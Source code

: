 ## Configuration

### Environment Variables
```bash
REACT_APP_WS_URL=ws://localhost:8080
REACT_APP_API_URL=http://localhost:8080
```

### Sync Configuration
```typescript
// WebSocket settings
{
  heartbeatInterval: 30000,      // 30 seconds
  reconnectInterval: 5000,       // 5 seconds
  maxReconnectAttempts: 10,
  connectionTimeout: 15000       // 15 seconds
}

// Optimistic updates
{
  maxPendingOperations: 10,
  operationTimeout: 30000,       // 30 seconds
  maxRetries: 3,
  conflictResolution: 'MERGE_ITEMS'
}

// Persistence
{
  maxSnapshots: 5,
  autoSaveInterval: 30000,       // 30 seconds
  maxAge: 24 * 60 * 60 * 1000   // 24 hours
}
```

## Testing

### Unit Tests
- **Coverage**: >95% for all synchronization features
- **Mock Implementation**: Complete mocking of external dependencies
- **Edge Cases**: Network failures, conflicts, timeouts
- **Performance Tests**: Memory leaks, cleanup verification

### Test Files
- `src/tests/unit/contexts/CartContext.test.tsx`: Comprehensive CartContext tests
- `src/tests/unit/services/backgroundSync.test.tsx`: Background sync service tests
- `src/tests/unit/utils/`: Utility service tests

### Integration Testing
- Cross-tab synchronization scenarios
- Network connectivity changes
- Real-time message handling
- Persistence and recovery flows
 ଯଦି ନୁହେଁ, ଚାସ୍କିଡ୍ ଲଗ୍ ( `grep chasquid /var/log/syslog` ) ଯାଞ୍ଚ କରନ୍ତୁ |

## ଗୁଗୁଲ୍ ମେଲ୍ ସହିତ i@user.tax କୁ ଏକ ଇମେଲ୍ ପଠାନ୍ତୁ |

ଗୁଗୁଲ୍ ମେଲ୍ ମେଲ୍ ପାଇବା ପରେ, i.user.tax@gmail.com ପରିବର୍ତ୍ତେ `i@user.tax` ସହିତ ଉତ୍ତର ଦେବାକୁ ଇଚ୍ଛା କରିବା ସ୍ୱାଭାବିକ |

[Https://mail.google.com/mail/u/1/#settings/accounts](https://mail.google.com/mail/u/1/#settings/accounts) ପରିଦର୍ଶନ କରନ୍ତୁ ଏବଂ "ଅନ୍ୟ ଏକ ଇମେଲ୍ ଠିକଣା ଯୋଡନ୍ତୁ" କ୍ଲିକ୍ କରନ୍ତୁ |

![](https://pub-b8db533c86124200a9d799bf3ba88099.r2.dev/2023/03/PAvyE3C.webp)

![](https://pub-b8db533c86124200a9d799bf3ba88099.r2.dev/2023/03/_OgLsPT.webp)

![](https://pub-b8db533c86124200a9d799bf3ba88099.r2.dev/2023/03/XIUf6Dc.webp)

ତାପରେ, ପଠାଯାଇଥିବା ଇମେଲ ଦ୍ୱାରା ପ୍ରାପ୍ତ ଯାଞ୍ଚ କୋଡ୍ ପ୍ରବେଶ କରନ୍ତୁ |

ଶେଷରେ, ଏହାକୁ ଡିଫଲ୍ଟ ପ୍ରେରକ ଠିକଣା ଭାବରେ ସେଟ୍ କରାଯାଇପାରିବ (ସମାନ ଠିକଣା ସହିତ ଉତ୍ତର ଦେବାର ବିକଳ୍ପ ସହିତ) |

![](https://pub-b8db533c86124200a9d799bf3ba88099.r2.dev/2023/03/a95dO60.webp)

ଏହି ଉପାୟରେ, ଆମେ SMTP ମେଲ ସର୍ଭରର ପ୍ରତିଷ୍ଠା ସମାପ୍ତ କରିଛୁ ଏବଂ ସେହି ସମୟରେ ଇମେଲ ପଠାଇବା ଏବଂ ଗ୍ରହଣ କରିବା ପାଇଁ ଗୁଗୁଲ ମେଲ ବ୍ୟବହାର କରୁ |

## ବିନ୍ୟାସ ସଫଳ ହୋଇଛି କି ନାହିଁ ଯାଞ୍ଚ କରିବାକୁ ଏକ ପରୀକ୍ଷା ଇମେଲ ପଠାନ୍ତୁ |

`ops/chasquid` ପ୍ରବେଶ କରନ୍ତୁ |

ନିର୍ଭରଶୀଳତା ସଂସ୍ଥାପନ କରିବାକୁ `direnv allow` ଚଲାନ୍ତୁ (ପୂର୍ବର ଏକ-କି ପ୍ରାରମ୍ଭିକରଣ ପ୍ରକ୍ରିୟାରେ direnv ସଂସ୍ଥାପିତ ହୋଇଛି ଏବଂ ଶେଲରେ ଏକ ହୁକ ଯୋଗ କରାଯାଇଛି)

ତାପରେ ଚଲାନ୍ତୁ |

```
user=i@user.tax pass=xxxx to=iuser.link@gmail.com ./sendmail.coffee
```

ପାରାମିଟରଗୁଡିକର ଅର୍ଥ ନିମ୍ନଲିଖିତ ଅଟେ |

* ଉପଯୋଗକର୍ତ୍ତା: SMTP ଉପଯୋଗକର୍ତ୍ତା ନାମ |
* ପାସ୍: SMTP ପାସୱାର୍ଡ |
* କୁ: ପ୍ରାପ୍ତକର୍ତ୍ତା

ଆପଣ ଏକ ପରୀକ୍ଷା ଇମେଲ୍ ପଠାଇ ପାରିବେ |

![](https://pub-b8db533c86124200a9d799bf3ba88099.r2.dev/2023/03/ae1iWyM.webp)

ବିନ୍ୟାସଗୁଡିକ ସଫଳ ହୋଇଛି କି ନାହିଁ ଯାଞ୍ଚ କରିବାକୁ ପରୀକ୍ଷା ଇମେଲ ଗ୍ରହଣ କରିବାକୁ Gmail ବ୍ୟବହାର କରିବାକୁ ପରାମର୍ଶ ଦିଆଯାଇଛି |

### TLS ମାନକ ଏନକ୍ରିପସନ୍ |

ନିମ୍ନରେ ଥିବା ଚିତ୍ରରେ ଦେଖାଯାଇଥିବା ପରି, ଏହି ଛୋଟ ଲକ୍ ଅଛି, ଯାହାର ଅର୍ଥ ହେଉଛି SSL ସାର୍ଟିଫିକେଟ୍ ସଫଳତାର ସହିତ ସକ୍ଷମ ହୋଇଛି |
------------------------------
# [What is expected]
Would you output every line of the listing exactly?

# [Answer to this exercise]
Source code

: ## Configuration

### Environment Variables
```bash
REACT_APP_WS_URL=ws://localhost:8080
REACT_APP_API_URL=http://localhost:8080
```

### Sync Configuration
```typescript
// WebSocket settings
{
  heartbeatInterval: 30000,      // 30 seconds
  reconnectInterval: 5000,       // 5 seconds
  maxReconnectAttempts: 10,
  connectionTimeout: 15000       // 15 seconds
}

// Optimistic updates
{
  maxPendingOperations: 10,
  operationTimeout: 30000,       // 30 seconds
  maxRetries: 3,
  conflictResolution: 'MERGE_ITEMS'
}

// Persistence
{
  maxSnapshots: 5,
  autoSaveInterval: 30000,       // 30 seconds
  maxAge: 24 * 60 * 60 * 1000   // 24 hours
}
```

## Testing

### Unit Tests
- **Coverage**: >95% for all synchronization features
- **Mock Implementation**: Complete mocking of external dependencies
- **Edge Cases**: Network failures, conflicts, timeouts
- **Performance Tests**: Memory leaks, cleanup verification

### Test Files
- `src/tests/unit/contexts/CartContext.test.tsx`: Comprehensive CartContext tests
- `src/tests/unit/services/backgroundSync.test.tsx`: Background sync service tests
- `src/tests/unit/utils/`: Utility service tests

### Integration Testing
- Cross-tab synchronization scenarios
- Network connectivity changes
- Real-time message handling
- Persistence and recovery flows
 ଯଦି ନୁହେଁ, ଚାସ୍କିଡ୍ ଲଗ୍ ( `grep chasquid /var/log/syslog` ) ଯାଞ୍ଚ କରନ୍ତୁ |

## ଗୁଗୁଲ୍ ମେଲ୍ ସହିତ i@user.tax କୁ ଏକ ଇମେଲ୍ ପଠାନ୍ତୁ |

ଗୁଗୁଲ୍ ମେଲ୍ ମେଲ୍ ପାଇବା ପରେ, i.user.tax@gmail.com ପରିବର୍ତ୍ତେ `i@user.tax` ସହିତ ଉତ୍ତର ଦେବାକୁ ଇଚ୍ଛା କରିବା ସ୍ୱାଭାବିକ |

[Https://mail.google.com/mail/u/1/#settings/accounts](https://mail.google.com/mail/u/1/#settings/accounts) ପରିଦର୍ଶନ କରନ୍ତୁ ଏବଂ "ଅନ୍ୟ ଏକ ଇମେଲ୍ ଠିକଣା ଯୋଡନ୍ତୁ" କ୍ଲିକ୍ କରନ୍ତୁ |

![](https://pub-b8db533c86124200a9d799bf3ba88099.r2.dev/2023/03/PAvyE3C.webp)

![](https://pub-b8db533c86124200a9d799bf3ba88099.r2.dev/2023/03/_OgLsPT.webp)

![](https://pub-b8db533c86124200a9d799bf3ba88099.r2.dev/2023/03/XIUf6Dc.webp)

ତାପରେ, ପଠାଯାଇଥିବା ଇମେଲ ଦ୍ୱାରା ପ୍ରାପ୍ତ ଯାଞ୍ଚ କୋଡ୍ ପ୍ରବେଶ କରନ୍ତୁ |

ଶେଷରେ, ଏହାକୁ ଡିଫଲ୍ଟ ପ୍ରେରକ ଠିକଣା ଭାବରେ ସେଟ୍ କରାଯାଇପାରିବ (ସମାନ ଠିକଣା ସହିତ ଉତ୍ତର ଦେବାର ବିକଳ୍ପ ସହିତ) |

![](https://pub-b8db533c86124200a9d799bf3ba88099.r2.dev/2023/03/a95dO60.webp)

ଏହି ଉପାୟରେ, ଆମେ SMTP ମେଲ ସର୍ଭରର ପ୍ରତିଷ୍ଠା ସମାପ୍ତ କରିଛୁ ଏବଂ ସେହି ସମୟରେ ଇମେଲ ପଠାଇବା ଏବଂ ଗ୍ରହଣ କରିବା ପାଇଁ ଗୁଗୁଲ ମେଲ ବ୍ୟବହାର କରୁ |

## ବିନ୍ୟାସ ସଫଳ ହୋଇଛି କି ନାହିଁ ଯାଞ୍ଚ କରିବାକୁ ଏକ ପରୀକ୍ଷା ଇମେଲ ପଠାନ୍ତୁ |

`ops/chasquid` ପ୍ରବେଶ କରନ୍ତୁ |

ନିର୍ଭରଶୀଳତା ସଂସ୍ଥାପନ କରିବାକୁ `direnv allow` ଚଲାନ୍ତୁ (ପୂର୍ବର ଏକ-କି ପ୍ରାରମ୍ଭିକରଣ ପ୍ରକ୍ରିୟାରେ direnv ସଂସ୍ଥାପିତ ହୋଇଛି ଏବଂ ଶେଲରେ ଏକ ହୁକ ଯୋଗ କରାଯାଇଛି)

ତାପରେ ଚଲାନ୍ତୁ |

```
user=i@user.tax pass=xxxx to=iuser.link@gmail.com ./sendmail.coffee
```

ପାରାମିଟରଗୁଡିକର ଅର୍ଥ ନିମ୍ନଲିଖିତ ଅଟେ |

* ଉପଯୋଗକର୍ତ୍ତା: SMTP ଉପଯୋଗକର୍ତ୍ତା ନାମ |
* ପାସ୍: SMTP ପାସୱାର୍ଡ |
* କୁ: ପ୍ରାପ୍ତକର୍ତ୍ତା

ଆପଣ ଏକ ପରୀକ୍ଷା ଇମେଲ୍ ପଠାଇ ପାରିବେ |

![](https://pub-b8db533c86124200a9d799bf3ba88099.r2.dev/2023/03/ae1iWyM.webp)

ବିନ୍ୟାସଗୁଡିକ ସଫଳ ହୋଇଛି କି ନାହିଁ ଯାଞ୍ଚ କରିବାକୁ ପରୀକ୍ଷା ଇମେଲ ଗ୍ରହଣ କରିବାକୁ Gmail ବ୍ୟବହାର କରିବାକୁ ପରାମର୍ଶ ଦିଆଯାଇଛି |

### TLS ମାନକ ଏନକ୍ରିପସନ୍ |

ନିମ୍ନରେ ଥିବା ଚିତ୍ରରେ ଦେଖାଯାଇଥିବା ପରି, ଏହି ଛୋଟ ଲକ୍ ଅଛି, ଯାହାର ଅର୍ଥ ହେଉଛି SSL ସାର୍ଟିଫିକେଟ୍ ସଫଳତାର ସହିତ ସକ୍ଷମ ହୋଇଛି |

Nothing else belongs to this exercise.